# Introduction

This tutorial is about linear transforms - a basic building block of many, including deep learning, models.

# Short recap and syncing repositories

Before you proceed onwards, remember to activate you virtual environments so you can use the software you installed last week as well as run the notebooks in interactive mode, no through github.com website.

## Virtual environments

To activate virtual environment:
   * If you were on Tuesday/Wednesday group type `activate_mlp` or `source ~/mlpractical/venv/bin/activate`
   * If you were on Monday group:
      + and if you have chosen **comfy** way type: workon mlpractival
      + and if you have chosen **generic** way, `source` your virutal environment using `source` and specyfing the path to the activate script (you need to localise it yourself, there were not any general recommendations w.r.t dir structure and people have installed it in different places, usually somewhere in the home directories. If you cannot easily find it by yourself, use something like: `find . -iname activate` ):

## On Synchronising repositories

I started writing this, but do not think giving students a choice is a good way to progess, the most painless way to follow would be to ask them to stash their changes (with some meaningful message) and work on the clean updated repository. This way one can always (temporarily) recover the work once needed but everyone starts smoothly the next lab. We do not want to help anyone how to resolve the conflicts...

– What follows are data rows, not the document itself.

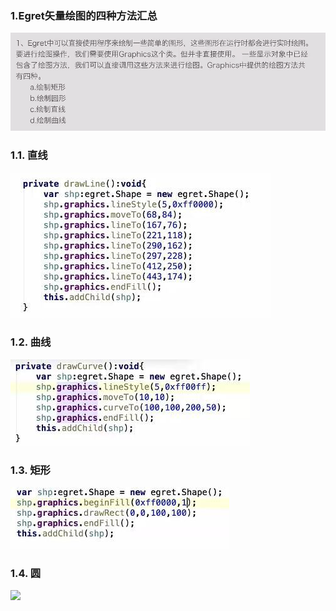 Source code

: ### 1.Egret矢量绘图的四种方法汇总

![](images/四种绘图方法.png)
### 1.1. 直线

![](images/直线.jpg)
### 1.2. 曲线

![](images/曲线.jpg)
### 1.3. 矩形

![](images/矩形.jpg)
### 1.4. 圆

![](images/圆.jpg)
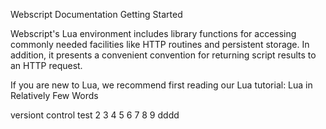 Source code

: Webscript Documentation
Getting Started

Webscript's Lua environment includes library functions for accessing commonly needed facilities like HTTP routines and persistent storage. In addition, it presents a convenient convention for returning script results to an HTTP request.

If you are new to Lua, we recommend first reading our Lua tutorial: Lua in Relatively Few Words

versiont control test 2 3 4 5 6 7 8 9 dddd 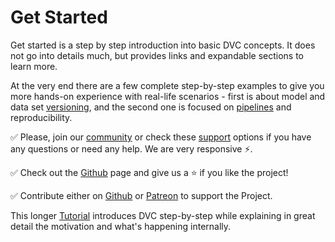 # Get Started

Get started is a step by step introduction into basic DVC concepts. It does not 
go into details much, but provides links and expandable sections to learn more.

At the very end there are a few complete step-by-step examples to give you
more hands-on experience with real-life scenarios - first is about model and
data set [versioning](/doc/get-started/example-versioning), and the second one
is focused on [pipelines](/doc/get-started/example-pipeline) and
reproducibility.

✅ Please, join our [community](/chat) or check these [support](/support)
options if you have any questions or need any help. We are very responsive ⚡.

✅ Check out the [Github](https://github.com/iterative/dvc) page and give us a ⭐
if you like the project!

✅ Contribute either on [Github](https://github.com/iterative/dvc) or
[Patreon](https://www.patreon.com/DVCorg/overview) to support the Project.

This longer [Tutorial](/doc/tutorial) introduces DVC step-by-step while
explaining in great detail the motivation and what's happening internally.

Enter your git mlp repository you set up last week (i.e. ~/mlpractical/repo-mlp) and depending on how you want to proceed you either can:
  1. Overridde some changes you have made (both in the notebooks and/or in the code if you happen to modify parts that were updated by us) with the code we have provided for this lab
  2. Try to merge your code with ours (for example, if you want to use `MetOfficeDataProvider` you have written)
  
Our recommendation is, you should at least keep the progress in the notebooks (so you can peek some details when needed)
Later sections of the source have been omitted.